## Exercise aim
From the listing below, copy only the lines running from the line that contains "द्विवारं लभतेतत्र पूर्वंत्यक्त्वापरंगृहेत्।।" to the line that contains "यस्माद्येषाज नन्माता पुरुषाकार रूपिणी।", both included.

## The data
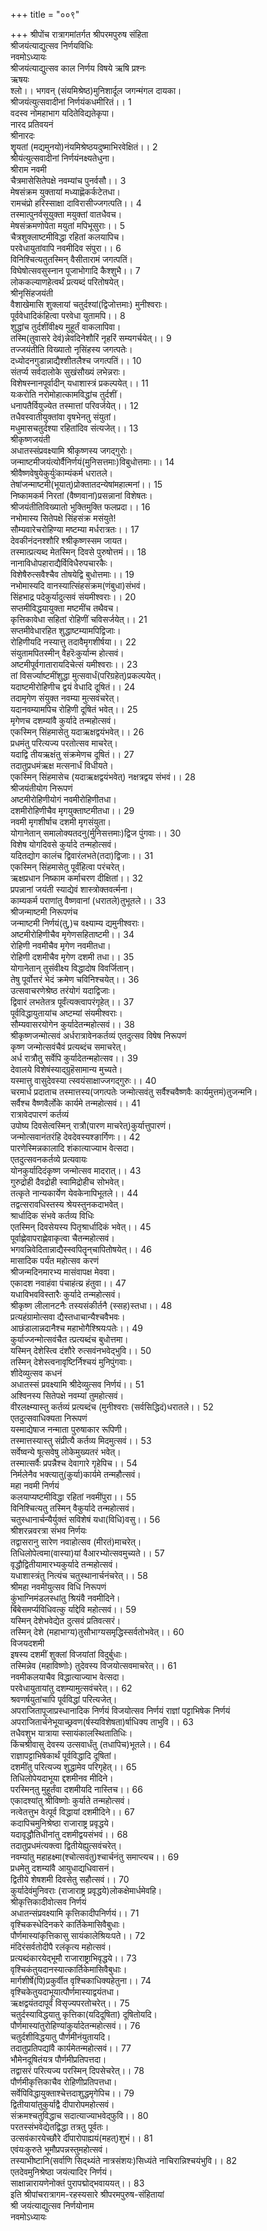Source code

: +++
title = "००९"

+++
श्रीपोंच रात्रागमांतर्गत श्रीपरमपुरुष संहिता  
श्रीजयंत्याद्युत्सव निर्णयविधिः  
नवमोऽध्यायः  
श्रीजयंत्याद्युत्सव काल निर्णय विषये ऋषि प्रश्नः  
ऋषयः  
श्लो।। भगवन् (संयमिश्रेष्ठ)मुनिशार्दूल जगन्मंगल दायका।  
श्रीजयंत्युत्सवादीनां निर्णयंकधमीरितं।। 1  
वदस्व नोमहाभाग यदितेविद्यतेकृपा।  
नारद प्रतिवयनं  
श्रीनारदः  
शॄयतां (मद्यमुनयो)नंयमिश्रेष्ठयदुष्माभिरवेक्षितं।। 2  
श्रीयंत्युत्सवादीनां निर्णयंनक्ष्यतेधुना।  
श्रीराम नवमी  
चैत्रमासेसितेपक्षे नवम्यांच पुनर्वसौ।। 3  
मेषसंक्रम युक्तायां मध्याह्णॆकर्कटेतधा।  
रामचंप्रो हरिस्साक्षा दाविरासीज्जगत्पति।। 4  
तस्मात्पुनर्वसूयुक्ता मयुक्तां वातधैवच।  
मेषसंक्रमणोपेता मयुतां मपिभूसुराः।। 5  
चैत्रशुक्लाष्टमीविद्धा रहितां कलयापिच।  
परवेधायुतांवापि नवमीदिव संपुरा।। 6  
विनिश्चित्यतुतस्मिन् वैसीतारामं जगत्पतिं।  
विघेषोत्सवसुस्नान पूजाभोगादि कैश्शुभै।। 7  
लोककल्याणहेत्वर्थं प्रत्यब्दं परितोषयेत्।  
श्रीनृसिंहजयंती  
वैशाखेमासि शुक्लायां चतुर्दश्यां(द्विजोत्तमाः) मुनीश्वराः।  
पूर्ववेधादिकंहित्वा परवेधा युतामपि।। 8  
शुद्धांच तुर्दशींवीक्ष्य मुहूर्तं वाकलापिवा।  
तस्मि(तुवासरे देवं)न्नेवदिनेशौरिं नृहरिं सम्यगर्चयेत्।। 9  
तज्जयंतीति विख्यातो नृसिंहस्य जगत्पतेः।  
दध्योदनगुडान्नाद्यैश्शीतलैश्च जगत्पतिं।। 10  
संतर्प्य सर्वदालोके सुखंसौख्यं लभेन्नराः।  
विशेषस्नानपूर्वादीन् यधाशास्त्रं प्रकल्पयेत्।। 11  
यःकरोति नरोमोहात्कामविद्धांच तुर्दशीं।  
धनापतैर्वियुज्येत तस्मात्तां परिवर्जयेत्।। 12  
तधैवस्वातीयुक्तांवा वृषभेनतु संयुतां।  
मधुमासचतुर्दश्या रहितांदिव संत्यजेत्।। 13  
श्रीकृष्णजयंती  
अधातस्संप्रवक्ष्यामि श्रीकृष्णस्य जगद्गुरोः।  
जन्माष्टमीजयंत्योर्वैनिर्णयं(मुनिसत्तमाः)विबुधोत्तमाः।। 14  
श्रीवैष्णवेषुयेकुर्युःंकाम्यंकर्म धरातले।  
तेषांजन्माष्टमी(भूयात्)प्रोक्तातदन्येषांमहात्मनां।। 15  
निष्कामकर्म निरतां (वैष्णवानां)प्रसन्नानां विशेषतः।  
श्रीजयंतीतिविख्यातो भुक्तिमुक्ति फलप्रदा।। 16  
नभोमास्य सितेपक्षे सिंहसंक्र मसंयुते!  
सौम्यवारेचरोहिण्या मष्टम्या मर्धरात्रतः।। 17  
देवकीनंदनश्शौरि श्श्रीकृष्णस्सम जायत।  
तस्मात्प्रत्यब्द मेतस्मिन् दिवसे पुरुषोत्तमं।। 18  
नानाविधोपहाराद्यैर्विविधैरुपचारकैः।  
विशेषैरुत्सवैश्चैव तोषयेद्वि बुधोत्तमाः।। 19  
नभोमास्यदि वानस्यात्सिंहसंक्रम(णंबुधा)संभवं।  
सिंहभाद्र पदेकुर्यादुत्सवं संयमीश्वराः।। 20  
सप्तमीविद्धयायुक्ता मष्टमींच तथैवच।  
कृत्तिकावेधा सहितां रोहिणीं चविसर्जयेत्।। 21  
सप्तमीवेधारहित शुद्धाष्टम्यामपिद्विजाः।  
रोहिणीयदि नस्यात्तु तदावैमृगशीर्षया।। 22  
संयुतामपितस्मीन्‌ वैहरॆःकुर्यान्म होत्सवं।  
अष्टमीपूर्वगातारायदिचेत्सं यमीश्वराः।। 23  
तां विसर्ज्याष्टमींशुद्धा मुत्सवार्धं(परिग्रहेत्)प्रकल्पयेत्।  
यदाष्टमीरोहिणीच द्वयं वेधादि दूषितं।। 24  
तदामृगेण संयुक्त नवम्या मुत्सवंचरेत्।  
यदानवम्यामपिच रोहिणी दूषितं भवेत्।। 25  
मृगेणच दशम्यांवै कुर्यादे तन्महोत्सवं।  
एकस्मिन् सिंहमासेतु यदाऋक्षद्वयंभवेत्।। 26  
प्रधमंतु परित्यज्य परतोत्सव माचरेत्।  
यदाद्वि तीयऋक्षंतु संक्रमेणच दूषितं।। 27  
तदातुप्रधमंऋक्ष मत्सनार्धं विधीयते।  
एकस्मिन् सिंहमासेच (यदाऋक्षद्वयंभवेत्) नक्षत्रद्वय संभवं।। 28  
श्रीजयंतीयोग निरूपणं  
अष्टमीरोहिणीयोगं नवमीरोहिणीतधा।  
दशमीरोहिणीचैव मृगयुक्ताष्टमीतधा।। 29  
नवमी मृगशीर्षाच दशमी मृगसंयुता।  
योगानेतान् समालोक्यतदनु(र्मुनिसत्तमाः)द्विज पुंगवाः।। 30  
विशेष योगदिवसे कुर्यादे तन्महोत्सवं।  
यदितद्योग कालंच द्विवारंलभते(तदा)द्विजाः।। 31  
एकस्मिन् सिंहमासेतु पूर्वंहित्वा परंचरेत्।  
ऋक्षप्रधान निष्काम कर्माचरण दीक्षितां।। 32  
प्रपन्नानां जयंती स्याद्येवं शास्त्रोक्तवर्त्मना।  
काम्यकर्म पराणांतु वैष्णवानां (धरातले)तुभूतले।। 33  
श्रीजन्माष्टमी निरूपणंच  
जन्माष्टमी निर्णयं(तु,)च वक्ष्याम्य द्यमुनीश्वराः।  
अष्टमीरोहिणीचैव मृगेणसहिताष्टमी।। 34  
रोहिणी नवमीचैव मृगेण नवमीतधा।  
रोहिणी दशमीचैव मृगेण दशमी तधा।। 35  
योगानेतान् तुसंवीक्ष्य विद्धादोष विवर्जितान्।  
तेषु पूर्वोत्तरं भेदं क्रमेण चविनिश्चयेत्।। 36  
उत्सवाचरणेश्रेष्ठ तरंयोगं यदाद्विजाः।  
द्विवारं लभतेतत्र पूर्वंत्यक्त्वापरंगृहेत्।। 37  
पूर्वविद्धायुतायांच अष्टम्यां संयमीश्वराः।  
सौम्यवासरयोगेन कुर्यादेतन्महोत्सवं।। 38  
श्रीकृष्णजन्मोत्सवं अर्धरात्रावेनकर्तव्यं एतदुत्सव विषेष निरूपणं  
कृष्ण जन्मोत्सवंचैवं प्रत्यब्दंच समाचरेत्।  
अर्ध रात्रौतु सर्वेपि कुर्यादेतन्महोत्सव।। 39  
देवालये विशेषंस्याद्ग्रुहॆसामान्य मुच्यते।  
यस्मात्तु वासुदेवस्या त्स्वयंसाक्षाज्जगद्गुरुः।। 40  
चरमार्ध प्रदाताच तस्मात्तस्य(जगत्पतेः जन्मोत्सवंतु सर्वैश्चवैष्णवैः कार्यमुत्तमं)तुजन्मनि।  
सर्वैश्च वैष्णवैर्लोके कार्यमे तन्महोत्सवं।। 41  
रात्रावेदपारणं कर्तव्यं  
उपोष्य दिवसेत्वस्मिन् रात्रौ(पारण माचरेत्)कुर्यात्तुपारणं।  
जन्मोत्सवानंतरंहि देवदेवस्यश्ङार्गिणः।। 42  
पारणेस्मिन्नकालादि शंकात्याज्याभ वेत्सदा।  
एतदुत्सवनकर्तव्ये प्रत्यवायः  
योनकुर्यादिदंकृष्ण जन्मोत्सव मादरात्।। 43  
गुरुद्रोही दैवद्रोही स्वामिद्रोहीच सोभवेत्।  
तत्कृते नान्यकार्येण येवकेनापिभूतले।। 44  
तद्वत्सरावधिस्तस्य श्रेयस्तुनकदाभवेत्।  
श्रार्धादिक संभवे कर्तव्य विधिः  
एतस्मिन् दिवसेयस्य पितृश्रार्धादिकं भवेत्।। 45  
पूर्वाह्णेवापराह्णेवाकृत्वा चैतन्महोत्सवं।  
भगवन्निवेदितान्नाद्यैस्स्वपितॄन्‌चापितोषयेत्।। 46  
मासादिक पर्यंत महोत्सव करणं  
श्रीजन्मदिनमारभ्य मासंवापक्ष मेववा।  
एकादश नवाहंवा पंचाहंत्य्र हंतुवा।। 47  
यधाविभवविस्तारैः कुर्यादे तन्महोत्सवं।  
श्रीकृष्ण लीलानटनैः तस्यसंकीर्तनै (स्सह)स्तधा।। 48  
प्रत्यहंग्रामोत्सवा द्यैस्तधाचान्यैश्चवैभवः।  
आछंडालान्नदानैश्च महाभोगैश्श्रियःपतेः।। 49  
कुर्याज्जन्मोत्सवंचैत त्प्रत्यब्दंच बुधोत्तमा।  
यस्मिन् देशेस्त्वि दंशौरे रुत्सवंनभवेद्भुवि।। 50  
तस्मिन् देशेस्त्वनावृष्टिर्निश्चयं मुनिपुंगवाः।  
शीदेव्युत्सव कधनं  
अधातस्सं प्रवक्ष्यामि श्रीदेव्युत्सव निर्णयं।। 51  
अश्विनस्य सितेपक्षे नवम्यां तुमहोत्सवं।  
वीरलक्ष्म्यास्तु कर्तव्यं प्रत्यब्दंच (मुनीश्वराः (सर्वसिद्धिदं)धरातले।। 52  
एतदुत्सवाधिक्यता निरूपणं  
यस्माद्येषाज नन्माता पुरुषाकार रूपिणी।  
तस्मात्तस्यास्तु संप्रीत्यै कर्तव्य मिदमुत्सवं।। 53  
सर्वेष्वन्ये षूत्सवेषु लोकेमुख्यतरं भवेत्।  
तस्मात्सर्वैः प्रपन्नैश्च देवागारे गृहेपिच।। 54  
निर्मलेनैव भक्त्यातु(कुर्या)कार्यमे तन्महौत्सवं।  
महा नवमी निर्णयं  
कलयाप्यष्टमीविद्धा रहितां नवमींपुरा।। 55  
विनिश्चित्यतु तस्मिन् वैकुर्यादे तन्महोत्सवं।  
चतुस्धानार्चन्यैर्युक्तं सविशेषं यधा(विधि)वसु।। 56  
श्रीशरन्नवरत्रा संभव निर्णयः  
तद्वासरानु सारेण नवाहोत्सव (मीरतं)माचरेत्।  
तिधिलोपेत्वमा(वास्या)यां वैआरभ्योत्सवमुच्यते।। 57  
वृद्धौद्वितीयामारभ्यकुर्यादे तन्महोत्सवं।  
यधाशास्त्रंतु नित्यंच चतुस्थानार्चनंचरेत्।। 58  
श्रीमहा नवमीयुत्सव विधि निरूपणं  
कुंभाग्निमंडलस्धांतु श्रियंवै नवमीदिने।  
बिंबेसमर्प्यविधिवत्कु र्याद्देवि महोत्सवं।। 59  
यस्मिन् देशेभवेद्येत दुत्सवं प्रतिवत्सरं।  
तस्मिन् देशे (महाभाग्य)तुसौभाग्यसमृद्धिस्सर्वतोभवेत्।। 60  
विजयदशमी  
इषस्य दशमीं शुक्लां विजयांतां विदुर्बुधाः।  
तस्मिन्नेव (महाविष्णोः) तुदेवस्य विजयोत्सवमाचरेत्।। 61  
नवमीकलयाचैव विद्धात्याज्याभ वेत्सदा।  
परवेधायुतायांतु दशम्यामुत्सवंचरेत्।। 62  
श्रवणर्षयुतांचापि पूर्वविद्धां परित्यजेत्।  
अपराजितापूजाप्रस्धानादिक निर्णयं विजयोत्सव निर्णयं राज्ञां पट्टाभिषेक निर्णयं  
अपराजितार्चनेभूयाच्छ्रवण(र्षस्यविशेषता)र्षाधिक्य ताभुवि।। 63  
तधैवशुभ यात्राया स्सायंकालस्थितातिधिः।  
किंचश्रीवासु देवस्य उत्सवार्धंतु (तधापिच)भूतले।। 64  
राज्ञापट्टाभिषेकार्थं पूर्वविद्धादि दूषितां।  
दशमींतु परित्यज्य शुद्धामेव परिगृहेत्।। 65  
तिधिलोपेयदाभूया द्दशमीनव मीदिने।  
परस्मिन्‌तु मुहूर्तंवा दशमीयदि नास्तिच।। 66  
एकादश्यांतु श्रीविष्णोः कुर्याते तन्महोत्सवं।  
नत्वेतत्तुभ वेत्पूर्व विद्धायां दशमीदिने।। 67  
कदापिचमुनिश्रेष्ठा राजाराष्ट्र प्रवृद्धये।  
यदावृद्धौतिधीनांतु दशमीद्वयसंभवं।। 68  
तदातुप्रधमंत्यक्त्वा द्वितीयेह्युत्सवंचरेत्।  
नवम्यांतु महाहक्ष्मा(श्चोत्सवंतु)श्चार्चनंतु समाप्त्यच।। 69  
प्रधमेतु दशम्यांवै आयुधाद्यधिवासनं।  
द्वितीये शेषशमी दिवसेतु सहौत्सवं।। 70  
कुर्यादेवंमुनिवराः (राजाराष्ट्र प्रवृद्धये)लोकक्षेमार्धमेवहि।  
श्रीकृत्तिकादीवोत्सव निर्णयं  
अधातन्संप्रवक्ष्यामि कृत्तिकादीपनिर्णयं।। 71  
वृश्चिकस्धेदिनकरे कार्तिकेमासिवैबुधाः।  
पौर्णमास्यांकृत्तिकासु सायंकालेश्रियःपते।। 72  
मंदिरंसर्वतोदीपै रलंकृत्य महोत्सवं।  
प्रत्यब्दंकारयेद्भूमौ राजाराष्ट्राभिवृद्धये।। 73  
वृश्चिकंतुयदानस्यात्कार्तिकेमासिवैबुधाः।  
मार्गशीर्षे(पि)प्रकुर्वीत वृश्चिकाधिक्यहेतुना।। 74  
वृश्चिकेतुयदाभूयात्पौर्णमास्याद्वयंतधा।  
ऋक्षद्वयंतदापूर्वं विसृज्यपरतोचरेत्।। 75  
चतुर्दस्याविद्धयातु कृत्तिका(यदिदूषिता) दूषितोयदि।  
पौर्णमास्यांतुरोहिण्यांकुर्यादेतन्महोत्सवं।। 76  
चतुर्दशीविद्धयातु पौर्णमीनंयुतायदि।  
तदातुप्रतिपद्यांवै कार्यमेतन्महोत्सवं।। 77  
भौमेनदूषितंयत्र पौर्णमीप्रतिपत्तदा।  
तद्वासरं परित्यज्य परस्मिन्‌ दिपसेचरेत्।। 78  
पौर्णमीकृत्तिकाचैव रोहिणीप्रतिपत्तधा।  
सर्वेपिविद्धायुक्ताश्चेत्तदाशुद्धमृगेपिच।। 79  
द्वितीयायांतुकुर्याद्वै दीपारोपमहोत्सवं।  
संक्रमश्चतुविद्धाच सदात्याज्याभवेद्फुवि।। 80  
परतस्संभवेद्येतद्विद्धा तत्रतु पूर्वतः।  
उत्सवंकारयेच्छौरे र्दीपारोपाह्ययं(महत्)शुभं।। 81  
एवंयःकुरुते भूमौप्रपन्नस्तुमहोत्सवं।  
तस्याभीष्टानि(सर्वाणि सिद्थ्यंते नात्रसंशयः)सिध्यंते नाचिरान्निश्चयंभुवि।। 82  
एतदेवमुनिश्रेष्ठा जयंत्यादिर निर्णयं।  
साक्षान्नारायणेनोक्तं पुरापद्मोद्भवाययत्।। 83  
इति श्रीपांचरात्रागम-रहस्यसारे श्रीपरमपुरुष-संहितायां  
श्री जयंत्याद्युत्सव निर्णयोनाम  
नवमोऽध्यायः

## Task response
द्विवारं लभतेतत्र पूर्वंत्यक्त्वापरंगृहेत्।। 37  
पूर्वविद्धायुतायांच अष्टम्यां संयमीश्वराः।  
सौम्यवासरयोगेन कुर्यादेतन्महोत्सवं।। 38  
श्रीकृष्णजन्मोत्सवं अर्धरात्रावेनकर्तव्यं एतदुत्सव विषेष निरूपणं  
कृष्ण जन्मोत्सवंचैवं प्रत्यब्दंच समाचरेत्।  
अर्ध रात्रौतु सर्वेपि कुर्यादेतन्महोत्सव।। 39  
देवालये विशेषंस्याद्ग्रुहॆसामान्य मुच्यते।  
यस्मात्तु वासुदेवस्या त्स्वयंसाक्षाज्जगद्गुरुः।। 40  
चरमार्ध प्रदाताच तस्मात्तस्य(जगत्पतेः जन्मोत्सवंतु सर्वैश्चवैष्णवैः कार्यमुत्तमं)तुजन्मनि।  
सर्वैश्च वैष्णवैर्लोके कार्यमे तन्महोत्सवं।। 41  
रात्रावेदपारणं कर्तव्यं  
उपोष्य दिवसेत्वस्मिन् रात्रौ(पारण माचरेत्)कुर्यात्तुपारणं।  
जन्मोत्सवानंतरंहि देवदेवस्यश्ङार्गिणः।। 42  
पारणेस्मिन्नकालादि शंकात्याज्याभ वेत्सदा।  
एतदुत्सवनकर्तव्ये प्रत्यवायः  
योनकुर्यादिदंकृष्ण जन्मोत्सव मादरात्।। 43  
गुरुद्रोही दैवद्रोही स्वामिद्रोहीच सोभवेत्।  
तत्कृते नान्यकार्येण येवकेनापिभूतले।। 44  
तद्वत्सरावधिस्तस्य श्रेयस्तुनकदाभवेत्।  
श्रार्धादिक संभवे कर्तव्य विधिः  
एतस्मिन् दिवसेयस्य पितृश्रार्धादिकं भवेत्।। 45  
पूर्वाह्णेवापराह्णेवाकृत्वा चैतन्महोत्सवं।  
भगवन्निवेदितान्नाद्यैस्स्वपितॄन्‌चापितोषयेत्।। 46  
मासादिक पर्यंत महोत्सव करणं  
श्रीजन्मदिनमारभ्य मासंवापक्ष मेववा।  
एकादश नवाहंवा पंचाहंत्य्र हंतुवा।। 47  
यधाविभवविस्तारैः कुर्यादे तन्महोत्सवं।  
श्रीकृष्ण लीलानटनैः तस्यसंकीर्तनै (स्सह)स्तधा।। 48  
प्रत्यहंग्रामोत्सवा द्यैस्तधाचान्यैश्चवैभवः।  
आछंडालान्नदानैश्च महाभोगैश्श्रियःपतेः।। 49  
कुर्याज्जन्मोत्सवंचैत त्प्रत्यब्दंच बुधोत्तमा।  
यस्मिन् देशेस्त्वि दंशौरे रुत्सवंनभवेद्भुवि।। 50  
तस्मिन् देशेस्त्वनावृष्टिर्निश्चयं मुनिपुंगवाः।  
शीदेव्युत्सव कधनं  
अधातस्सं प्रवक्ष्यामि श्रीदेव्युत्सव निर्णयं।। 51  
अश्विनस्य सितेपक्षे नवम्यां तुमहोत्सवं।  
वीरलक्ष्म्यास्तु कर्तव्यं प्रत्यब्दंच (मुनीश्वराः (सर्वसिद्धिदं)धरातले।। 52  
एतदुत्सवाधिक्यता निरूपणं  
यस्माद्येषाज नन्माता पुरुषाकार रूपिणी।  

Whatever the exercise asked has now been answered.